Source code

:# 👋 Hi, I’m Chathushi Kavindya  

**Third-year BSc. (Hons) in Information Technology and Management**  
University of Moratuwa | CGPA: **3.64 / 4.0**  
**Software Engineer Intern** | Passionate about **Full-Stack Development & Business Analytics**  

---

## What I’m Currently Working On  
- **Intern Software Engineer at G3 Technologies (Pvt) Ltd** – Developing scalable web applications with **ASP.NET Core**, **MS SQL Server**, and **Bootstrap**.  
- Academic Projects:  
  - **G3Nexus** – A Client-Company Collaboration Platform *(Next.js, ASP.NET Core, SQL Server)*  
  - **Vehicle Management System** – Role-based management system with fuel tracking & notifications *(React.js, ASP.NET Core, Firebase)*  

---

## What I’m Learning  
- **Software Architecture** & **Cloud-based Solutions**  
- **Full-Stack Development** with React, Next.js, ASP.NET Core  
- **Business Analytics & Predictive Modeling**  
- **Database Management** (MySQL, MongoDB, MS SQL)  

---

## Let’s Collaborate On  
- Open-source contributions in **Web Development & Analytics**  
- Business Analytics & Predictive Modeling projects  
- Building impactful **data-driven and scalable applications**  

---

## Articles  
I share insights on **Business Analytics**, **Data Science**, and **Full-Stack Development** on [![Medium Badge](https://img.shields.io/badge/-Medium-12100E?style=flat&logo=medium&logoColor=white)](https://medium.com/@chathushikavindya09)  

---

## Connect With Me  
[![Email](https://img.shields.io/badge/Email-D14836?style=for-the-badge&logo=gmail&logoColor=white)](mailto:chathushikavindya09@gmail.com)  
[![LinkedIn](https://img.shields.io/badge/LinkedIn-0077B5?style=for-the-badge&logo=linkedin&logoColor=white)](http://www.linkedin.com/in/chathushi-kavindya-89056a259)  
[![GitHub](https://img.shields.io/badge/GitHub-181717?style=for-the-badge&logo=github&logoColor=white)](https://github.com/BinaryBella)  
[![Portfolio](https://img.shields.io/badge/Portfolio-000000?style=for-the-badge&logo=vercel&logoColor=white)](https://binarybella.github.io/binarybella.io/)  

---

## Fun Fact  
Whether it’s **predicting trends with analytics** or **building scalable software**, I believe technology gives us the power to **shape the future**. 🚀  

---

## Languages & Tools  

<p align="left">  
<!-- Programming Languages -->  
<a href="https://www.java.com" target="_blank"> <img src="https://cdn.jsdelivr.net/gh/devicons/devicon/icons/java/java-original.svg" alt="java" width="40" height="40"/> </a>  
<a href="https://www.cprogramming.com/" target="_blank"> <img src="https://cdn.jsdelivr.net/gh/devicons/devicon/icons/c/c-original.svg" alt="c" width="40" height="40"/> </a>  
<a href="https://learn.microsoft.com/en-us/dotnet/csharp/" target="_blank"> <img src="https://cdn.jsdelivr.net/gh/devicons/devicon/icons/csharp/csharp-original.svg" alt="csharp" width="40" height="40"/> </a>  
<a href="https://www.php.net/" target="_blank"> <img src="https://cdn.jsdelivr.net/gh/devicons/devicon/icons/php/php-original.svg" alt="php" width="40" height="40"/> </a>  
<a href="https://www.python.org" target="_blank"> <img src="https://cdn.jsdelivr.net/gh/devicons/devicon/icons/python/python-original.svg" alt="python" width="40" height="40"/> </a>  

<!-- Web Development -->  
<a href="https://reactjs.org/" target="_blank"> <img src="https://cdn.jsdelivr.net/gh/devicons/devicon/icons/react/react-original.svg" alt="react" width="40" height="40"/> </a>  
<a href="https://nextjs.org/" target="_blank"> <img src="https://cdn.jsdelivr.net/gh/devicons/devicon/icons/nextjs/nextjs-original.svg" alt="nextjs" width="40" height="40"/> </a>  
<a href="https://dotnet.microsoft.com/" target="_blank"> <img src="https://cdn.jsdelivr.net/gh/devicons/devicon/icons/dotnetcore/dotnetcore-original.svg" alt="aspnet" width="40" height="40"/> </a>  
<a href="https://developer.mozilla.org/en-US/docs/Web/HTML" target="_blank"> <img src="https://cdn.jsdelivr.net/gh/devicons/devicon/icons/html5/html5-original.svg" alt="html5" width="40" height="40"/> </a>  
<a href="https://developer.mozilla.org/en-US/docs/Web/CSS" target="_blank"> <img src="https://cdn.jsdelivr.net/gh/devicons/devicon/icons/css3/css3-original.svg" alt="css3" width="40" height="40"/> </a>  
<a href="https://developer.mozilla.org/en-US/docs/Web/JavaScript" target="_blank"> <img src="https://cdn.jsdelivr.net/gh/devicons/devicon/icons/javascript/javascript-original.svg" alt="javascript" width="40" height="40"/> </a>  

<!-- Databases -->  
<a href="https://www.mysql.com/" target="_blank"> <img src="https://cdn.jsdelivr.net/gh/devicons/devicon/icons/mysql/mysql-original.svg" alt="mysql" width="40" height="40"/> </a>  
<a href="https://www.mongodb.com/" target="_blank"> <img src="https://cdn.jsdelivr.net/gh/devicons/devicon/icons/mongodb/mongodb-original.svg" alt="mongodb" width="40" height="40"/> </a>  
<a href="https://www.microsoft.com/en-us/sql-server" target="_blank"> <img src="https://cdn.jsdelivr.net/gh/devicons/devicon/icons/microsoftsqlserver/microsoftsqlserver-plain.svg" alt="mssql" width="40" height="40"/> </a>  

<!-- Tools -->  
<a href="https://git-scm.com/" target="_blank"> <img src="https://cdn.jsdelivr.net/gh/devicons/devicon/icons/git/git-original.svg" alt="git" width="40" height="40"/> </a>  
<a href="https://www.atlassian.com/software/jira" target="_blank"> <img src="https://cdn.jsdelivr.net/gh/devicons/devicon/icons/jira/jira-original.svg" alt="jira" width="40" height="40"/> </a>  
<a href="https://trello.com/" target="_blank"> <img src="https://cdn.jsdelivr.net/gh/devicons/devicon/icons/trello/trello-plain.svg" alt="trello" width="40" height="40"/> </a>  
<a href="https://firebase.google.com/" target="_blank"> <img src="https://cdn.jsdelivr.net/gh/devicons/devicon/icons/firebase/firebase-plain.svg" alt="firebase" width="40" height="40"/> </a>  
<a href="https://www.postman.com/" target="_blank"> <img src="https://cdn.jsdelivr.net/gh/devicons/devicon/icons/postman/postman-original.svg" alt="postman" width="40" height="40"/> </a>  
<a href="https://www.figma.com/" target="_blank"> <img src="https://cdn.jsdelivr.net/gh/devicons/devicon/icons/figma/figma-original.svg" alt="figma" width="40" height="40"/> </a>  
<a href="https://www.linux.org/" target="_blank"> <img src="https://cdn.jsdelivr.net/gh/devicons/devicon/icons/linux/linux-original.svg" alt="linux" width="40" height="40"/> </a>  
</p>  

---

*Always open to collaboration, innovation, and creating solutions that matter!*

Task item
Locate the string "Modeling" in the listing above and copy every line where it occurs.

Response
- **Business Analytics & Predictive Modeling**  
- Business Analytics & Predictive Modeling projects  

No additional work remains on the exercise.